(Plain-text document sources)
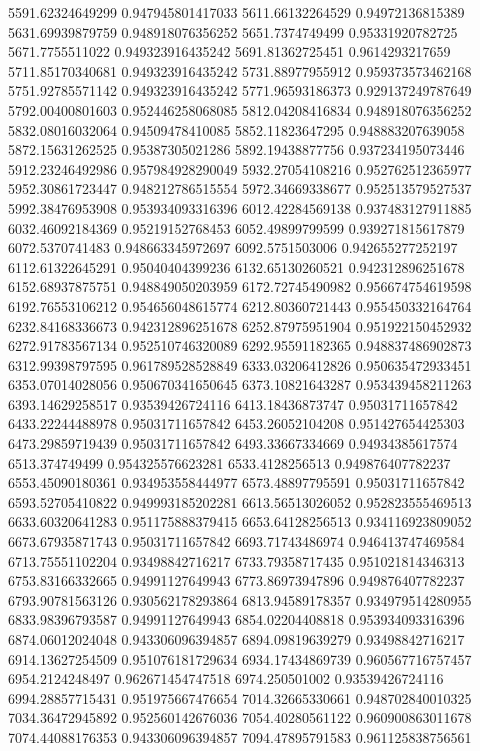 {5591.62324649299 0.947945801417033
5611.66132264529 0.94972136815389
5631.69939879759 0.948918076356252
5651.7374749499 0.95331920782725
5671.7755511022 0.949323916435242
5691.81362725451 0.9614293217659
5711.85170340681 0.949323916435242
5731.88977955912 0.959373573462168
5751.92785571142 0.949323916435242
5771.96593186373 0.929137249787649
5792.00400801603 0.952446258068085
5812.04208416834 0.948918076356252
5832.08016032064 0.94509478410085
5852.11823647295 0.948883207639058
5872.15631262525 0.95387305021286
5892.19438877756 0.937234195073446
5912.23246492986 0.957984928290049
5932.27054108216 0.952762512365977
5952.30861723447 0.948212786515554
5972.34669338677 0.952513579527537
5992.38476953908 0.953934093316396
6012.42284569138 0.937483127911885
6032.46092184369 0.95219152768453
6052.49899799599 0.939271815617879
6072.5370741483 0.948663345972697
6092.5751503006 0.942655277252197
6112.61322645291 0.95040404399236
6132.65130260521 0.942312896251678
6152.68937875751 0.948849050203959
6172.72745490982 0.956674754619598
6192.76553106212 0.954656048615774
6212.80360721443 0.955450332164764
6232.84168336673 0.942312896251678
6252.87975951904 0.951922150452932
6272.91783567134 0.952510746320089
6292.95591182365 0.948837486902873
6312.99398797595 0.961789528528849
6333.03206412826 0.950635472933451
6353.07014028056 0.950670341650645
6373.10821643287 0.953439458211263
6393.14629258517 0.93539426724116
6413.18436873747 0.95031711657842
6433.22244488978 0.95031711657842
6453.26052104208 0.951427654425303
6473.29859719439 0.95031711657842
6493.33667334669 0.94934385617574
6513.374749499 0.954325576623281
6533.4128256513 0.949876407782237
6553.45090180361 0.934953558444977
6573.48897795591 0.95031711657842
6593.52705410822 0.949993185202281
6613.56513026052 0.952823555469513
6633.60320641283 0.951175888379415
6653.64128256513 0.934116923809052
6673.67935871743 0.95031711657842
6693.71743486974 0.946413747469584
6713.75551102204 0.93498842716217
6733.79358717435 0.951021814346313
6753.83166332665 0.94991127649943
6773.86973947896 0.949876407782237
6793.90781563126 0.930562178293864
6813.94589178357 0.934979514280955
6833.98396793587 0.94991127649943
6854.02204408818 0.953934093316396
6874.06012024048 0.943306096394857
6894.09819639279 0.93498842716217
6914.13627254509 0.951076181729634
6934.17434869739 0.960567716757457
6954.2124248497 0.962671454747518
6974.250501002 0.93539426724116
6994.28857715431 0.951975667476654
7014.32665330661 0.948702840010325
7034.36472945892 0.952560142676036
7054.40280561122 0.960900863011678
7074.44088176353 0.943306096394857
7094.47895791583 0.961125838756561
}
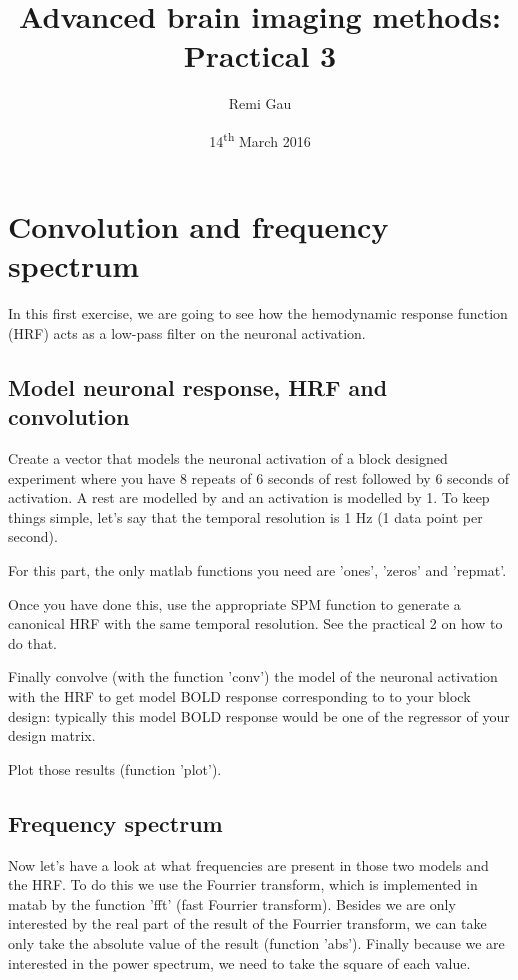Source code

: \documentclass[a4paper,10pt]{article}
\title{Advanced brain imaging methods: Practical 3}
\author{Remi Gau}
\date{14\textsuperscript{th} March 2016}
\begin{document}
\maketitle

\bigskip
\section{Convolution and frequency spectrum}

In this first exercise, we are going to see how the hemodynamic response function (HRF) acts as a low-pass filter on the neuronal activation.


\subsection{Model neuronal response, HRF and convolution}

Create a vector that models the neuronal activation of a block designed experiment where you have 8 repeats of 6 seconds of rest followed by 6 seconds of activation. A rest are modelled by and an activation is modelled by 1. To keep things simple, let's say that the temporal resolution is 1 Hz (1 data point per second).

For this part, the only matlab functions you need are 'ones', 'zeros' and 'repmat'.

Once you have done this, use the appropriate SPM function to generate a canonical HRF with the same temporal resolution. See the practical 2 on how to do that.

Finally convolve (with the function 'conv') the model of the neuronal activation with the HRF to get model BOLD response corresponding to to your block design: typically this model BOLD response would be one of the regressor of your design matrix.

Plot those results (function 'plot').


\subsection{Frequency spectrum}

Now let's have a look at what frequencies are present in those two models and the HRF. To do this we use the Fourrier transform, which is implemented in matab by the function 'fft' (fast Fourrier transform). Besides we are only interested by the real part of the result of the Fourrier transform, we can take only take the absolute value of the result (function 'abs'). Finally because we are interested in the power spectrum, we need to take the square of each value.
\end{document}
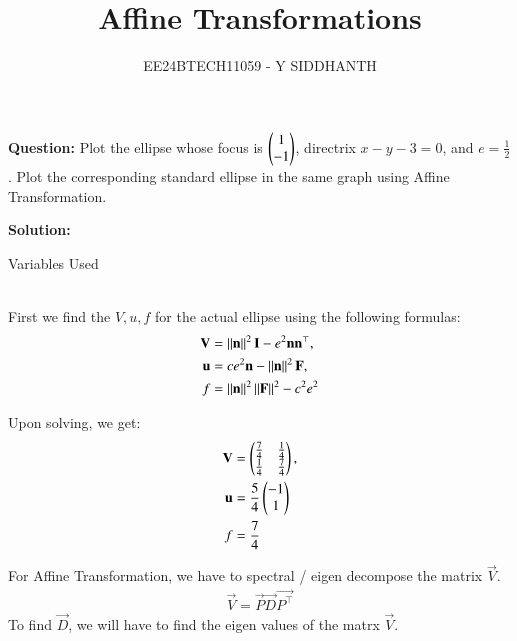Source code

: \documentclass[journal]{IEEEtran}
\begin{document}
\onecolumn

\vspace{3cm}

\renewcommand{\thetable}{\theenumi}

\title{Affine Transformations}
\author{EE24BTECH11059 -  Y SIDDHANTH}
\maketitle

\renewcommand{\thetable}{\theenumi} 

\setcounter{section}{1}
\textbf{Question: } Plot the ellipse whose focus is $\begin{pmatrix}1 \\ -1\end{pmatrix}$, directrix $x-y-3 = 0$, and $e = \frac{1}{2}$. Plot the corresponding standard ellipse in the same graph using Affine Transformation.

\bigskip

\textbf{Solution: } 
\begin{table}[h!]    
	\centering
	
	\caption{Variables Used}
	\label{tab1-1.9-6}
\end{table}\\

First we find the $V, u, f$ for the actual ellipse using the following formulas: 
\begin{align}
	\mathbf{V} &=\left\lVert\mathbf{n}\right\rVert^2\mathbf{I}-e^2\mathbf{n}\mathbf{n}^{\top}, 
	\\
	\mathbf{u} &= ce^2\mathbf{n}-\left\lVert\mathbf{n}\right\rVert^2\mathbf{F}, 
	\\
	f &= \left\lVert\mathbf{n}\right\rVert^2\left\lVert\mathbf{F}\right\rVert^2-c^2e^2
\end{align}

Upon solving, we get:
\begin{align}
	\mathbf{V} &= \begin{pmatrix}\frac{7}{4} & \frac{1}{4} \\ \frac{1}{4} & \frac{7}{4}\end{pmatrix} ,
	\\
	\mathbf{u} &=\frac{5}{4}  \begin{pmatrix} -1 \\ 1\end{pmatrix}
	\\
	f &= \frac{7}{4}
\end{align}

For Affine Transformation, we have to spectral / eigen decompose the matrix $\vec{V}$. \\ 

\begin{align}
	\vec{V} = \vec{P}\vec{D}\vec{P^\top}
\end{align}
To find $\vec{D}$, we will have to find the eigen values of the matrx $\vec{V}$.
\end{document}
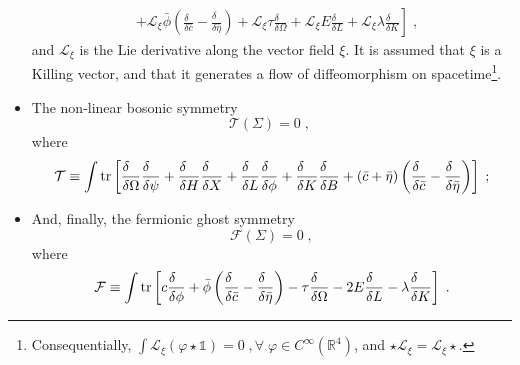 \documentclass[../main.tex]{subfiles}
\begin{document}
\begin{itemize}
\begin{align}
                      & + \left. \mathcal{L}_\xi\bar{\phi}\left(\frac{\delta\phantom{\bar{c}}}{\delta\bar{c}}-\frac{\delta\phantom{\bar{\eta}}}{\delta\bar{\eta}}\right) + \mathcal{L}_\xi\tau\frac{\delta\phantom{\Omega}}{\delta\Omega}+\mathcal{L}_\xi E\frac{\delta\phantom{L}}{\delta L}+\mathcal{L}_\xi \lambda\frac{\delta\phantom{K}}{\delta K}\right] \;,
        \end{align}
        and $ \mathcal{L}_{\xi} $ is the Lie derivative along the vector field $ \xi $. It is assumed that $\xi$ is a Killing vector, and that it generates a flow of diffeomorphism on spacetime\footnote{Consequentially, $\int \mathcal{L}_{\xi} \left( \varphi \star \mathds{1} \right) = 0 \;, \forall \; \varphi \in C^{ \infty }\left( \mathbb{R}^4 \right)$, and $ \star \mathcal{L}_\xi = \mathcal{L}_\xi \star $.}.
  \item  The non-linear bosonic symmetry
        \begin{equation}
          \label{eq:nl-bosonic-eq}
          \mathcal{T}\left(\Sigma\right)=0\;,
          \;
        \end{equation}
        where
        \begin{equation}
          \label{eq:t-operator}
          \mathcal{T} \equiv \int \tr \left[\frac{\delta\phantom{\Omega}}{\delta \Omega}\frac{\delta\phantom{\psi}}{\delta \psi} + \frac{\delta\phantom{H}}{\delta H}\frac{\delta\phantom{X}}{\delta X}+\frac{\delta\phantom{L}}{\delta L}\frac{\delta\phantom{\phi}}{\delta \phi}+\frac{\delta\phantom{K}}{\delta K}\frac{\delta\phantom{B}}{\delta B}+\left(\bar{c}+\bar{\eta}\right)\left(\frac{\delta\phantom{\bar{c}}}{\delta\bar{c}}-\frac{\delta\phantom{\bar{\eta}}}{\delta\bar{\eta}}\right)\right] \;;
        \end{equation}
  \item And, finally, the fermionic ghost symmetry
        \begin{equation}
          \label{eq:fermionicghostsymmetry}
          \mathcal{F}\left(\Sigma\right)=0 \;,
        \end{equation}
        where
        \begin{equation}
          \label{eq:fermionicghostop}
          \mathcal{F} \equiv \int \tr \left[c\frac{\delta\phantom{\phi}}{\delta \phi}+\bar{\phi}\left(\frac{\delta\phantom{\bar{c}}}{\delta\bar{c}}-\frac{\delta\phantom{\bar{\eta}}}{\delta\bar{\eta}}\right)-\tau\frac{\delta\phantom{\Omega}}{\delta \Omega}-2E\frac{\delta\phantom{L}}{\delta L}-\lambda\frac{\delta\phantom{K}}{\delta K}\right] \;.
        \end{equation}
\end{itemize}
\end{document}
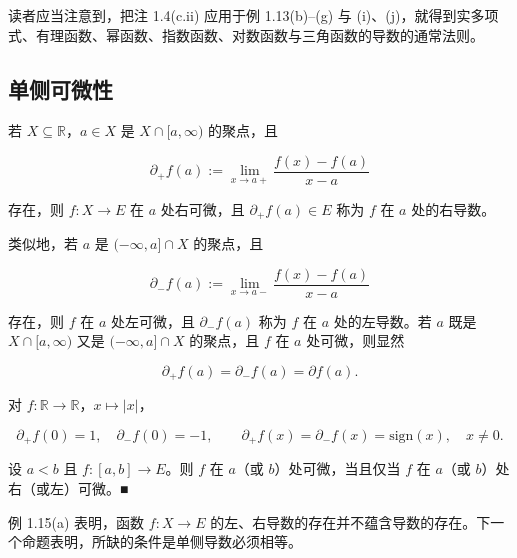 \begin{remark}

读者应当注意到，把注 1.4(c.ii) 应用于例 1.13(b)–(g) 与 (i)、(j)，就得到实多项式、有理函数、幂函数、指数函数、对数函数与三角函数的导数的通常法则。

\end{remark}

\subsection*{单侧可微性}

若 $ X \subseteq \mathbb{R} $，$ a \in X $ 是 $ X \cap [a, \infty) $ 的聚点，且

\[
\partial_{+}f(a):=\lim_{x\to a+}\frac{f(x)-f(a)}{x-a}
\]

存在，则 $f: X \to E$ 在 $a$ 处右可微，且 $\partial_{+}f(a) \in E$ 称为 $f$ 在 $a$ 处的右导数。

类似地，若 $a$ 是 $(-\infty, a] \cap X$ 的聚点，且

\[
\partial_{-}f(a):=\lim_{x\to a-}\frac{f(x)-f(a)}{x-a}
\]

存在，则 $f$ 在 $a$ 处左可微，且 $\partial_{-}f(a)$ 称为 $f$ 在 $a$ 处的左导数。若 $a$ 既是 $X \cap [a, \infty)$ 又是 $(-\infty, a] \cap X$ 的聚点，且 $f$ 在 $a$ 处可微，则显然

\[
\partial_{+}f(a)=\partial_{-}f(a)=\partial f(a).
\]

\begin{example}

\begin{items}
\item

对 $ f: \mathbb{R} \to \mathbb{R} $，$ x \mapsto |x| $，

\[
\partial_{+}f(0)=1,\quad\partial_{-}f(0)=-1,\qquad\partial_{+}f(x)=\partial_{-}f(x)=\mathrm{s i g n}(x),\quad x\neq0.
\]
\item

设 $a < b$ 且 $f: [a, b] \to E$。则 $f$ 在 $a$（或 $b$）处可微，当且仅当 $f$ 在 $a$（或 $b$）处右（或左）可微。■

\end{items}

例 1.15(a) 表明，函数 $f: X \to E$ 的左、右导数的存在并不蕴含导数的存在。下一个命题表明，所缺的条件是单侧导数必须相等。

\end{example}

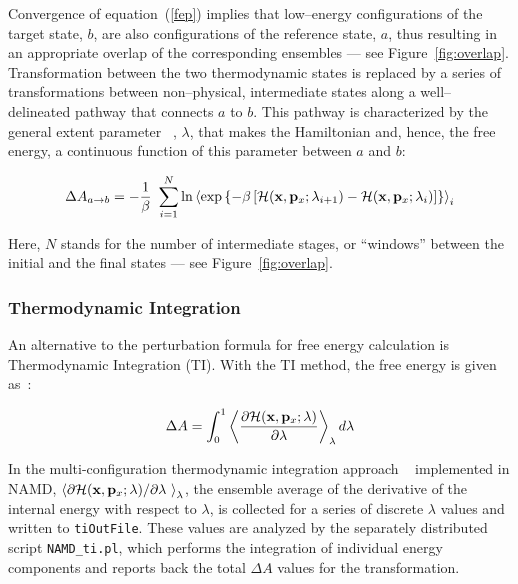 Convergence of equation~({\ref{fep}}) implies that low--energy configurations
of the target state, $b$, are also configurations of the reference state, $a$,
thus resulting in an appropriate overlap of the corresponding ensembles --- see
Figure~\ref{fig:overlap}.  Transformation between the two
thermodynamic states is replaced by a series of transformations between
non--physical, intermediate states along a well--delineated pathway that
connects $a$ to $b$. This pathway is characterized by the general extent
parameter ~\cite{Beveridge1989,King1993,Kirkwood1935,Mark1998}, $\lambda$, that
makes the Hamiltonian and, hence, the free energy, a continuous function of
this parameter between $a$ and $b$:


\begin{equation}
\Delta A_{a \rightarrow b} = -\frac{1}{\beta} \ \sum_{i = 1}^N \ln
                              \left\langle \exp\left\{-\beta
                                               \left[{\cal H}({\bf x}, {\bf p}_x; \lambda_{i+1}) -
                                                     {\cal H}({\bf x}, {\bf p}_x; \lambda_i)
                                               \right]
                                               \right\}
                                               \right\rangle_i
\label{windows}
\end{equation}


Here, $N$ stands for the number of intermediate stages, or ``windows''
between the initial and the final states --- see Figure~\ref{fig:overlap}.


\subsubsection{Thermodynamic Integration }

An alternative to the perturbation formula for free energy calculation is
Thermodynamic Integration (TI). With the TI method, the free energy is given
as~\cite{Kirkwood1935,Straatsma1991,Frenkel2002}:


\begin{equation}
\Delta A =  \int_0^1 \left<\frac{\partial
{\cal H}({\bf x}, {\bf p}_x; \lambda)}{\partial \lambda}\right>_\lambda d\lambda
\end{equation}


In the multi-configuration thermodynamic integration approach
~\cite{Straatsma1991} implemented in NAMD, $ \left<\partial {\cal H}({\bf x},
{\bf p}_x; \lambda) / \partial \lambda~\right>_\lambda $, the ensemble average
of the derivative of the internal energy with respect to $\lambda$, is
collected for a series of discrete $\lambda$ values and written to {\tt tiOutFile}. These values are analyzed by the separately distributed script
{\tt NAMD\_ti.pl}, which performs the integration of individual energy
components and reports back the total $\Delta A$ values for the transformation.



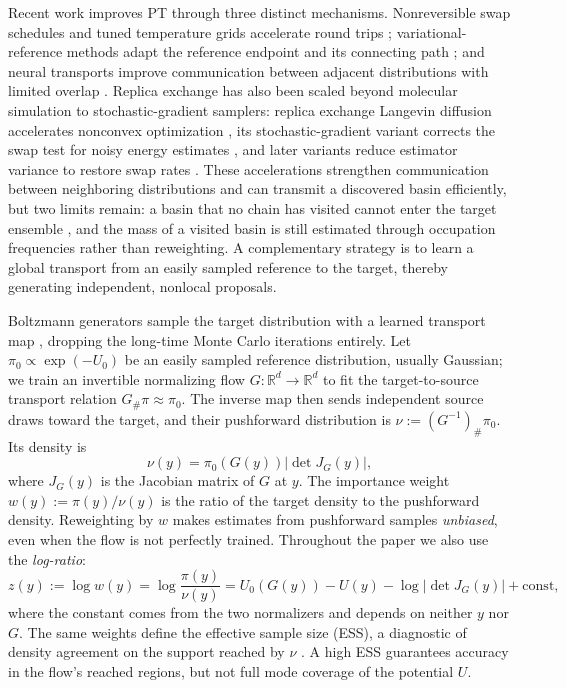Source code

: \documentclass{article}
\begin{document}
Recent work improves PT through three distinct mechanisms. Nonreversible swap schedules and tuned temperature grids accelerate round trips \citep{syed2022nonreversible}; variational-reference methods adapt the reference endpoint and its connecting path \citep{surjanovic2022variational}; and neural transports improve communication between adjacent distributions with limited overlap \citep{zhang2025accelerated}. Replica exchange has also been scaled beyond molecular simulation to stochastic-gradient samplers: replica exchange Langevin diffusion accelerates nonconvex optimization \citep{chen2019accelerating,dong2021replica}, its stochastic-gradient variant corrects the swap test for noisy energy estimates \citep{deng2020nonconvex}, and later variants reduce estimator variance to restore swap rates \citep{deng2021variance}. These accelerations strengthen communication between neighboring distributions and can transmit a discovered basin efficiently, but two limits remain: a basin that no chain has visited cannot enter the target ensemble \citep{woodard2009conditions,chehab2024provable}, and the mass of a visited basin is still estimated through occupation frequencies rather than reweighting.
A complementary strategy is to learn a global transport from an easily sampled reference to the target, thereby generating independent, nonlocal proposals.

Boltzmann generators sample the target distribution with a learned transport map \citep{noe2019boltzmann}, dropping the long-time Monte Carlo iterations entirely. Let $\pi_0\propto\exp(-U_0)$ be an easily sampled reference distribution, usually Gaussian; we train an invertible normalizing flow $G:\mathbb R^d\to\mathbb R^d$ \citep{rezende2015variational,papamakarios2017masked,kingma2018glow} to fit the target-to-source transport relation $G_{\#}\pi\approx\pi_0$. The inverse map then sends independent source draws toward the target, and their pushforward distribution is $\nu:=(G^{-1})_{\#}\pi_0$. Its density is
\begin{equation}
    \nu(y)=\pi_0(G(y))\left|\det J_G(y)\right|,
    \label{eq: pushforward-density}
\end{equation}
where $J_G(y)$ is the Jacobian matrix of $G$ at $y$. The importance weight $w(y):=\pi(y)/\nu(y)$ is the ratio of the target density to the pushforward density. Reweighting by $w$ makes estimates from pushforward samples \emph{unbiased}, even when the flow is not perfectly trained. Throughout the paper we also use the \emph{log-ratio}:
\begin{equation}
	z(y) := \log w(y) = \log \frac{\pi(y)}{\nu(y)} =  U_0(G(y)) - U(y) - \log|\det J_G(y)| + \mathrm{const},
	\label{eq: log-ratio}
\end{equation}
where the constant comes from the two normalizers and depends on neither $y$ nor $G$. The same weights define the effective sample size (ESS), a diagnostic of density agreement on the support reached by $\nu$ \citep{liu2001monte,doucet2001introduction,martino2017rethinking}. A high ESS guarantees accuracy in the flow's reached regions, but not full mode coverage of the potential $U$.
\end{document}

**Directions:**
Would you reproduce, exactly and with nothing added, every line from the beginning of the entries above through the line that contains "5731.88977955912 0.959373573462168", both included, leaving out the pictures?

**Answer section:**
 {5591.62324649299 0.947945801417033
5611.66132264529 0.94972136815389
5631.69939879759 0.948918076356252
5651.7374749499 0.95331920782725
5671.7755511022 0.949323916435242
5691.81362725451 0.9614293217659
5711.85170340681 0.949323916435242
5731.88977955912 0.959373573462168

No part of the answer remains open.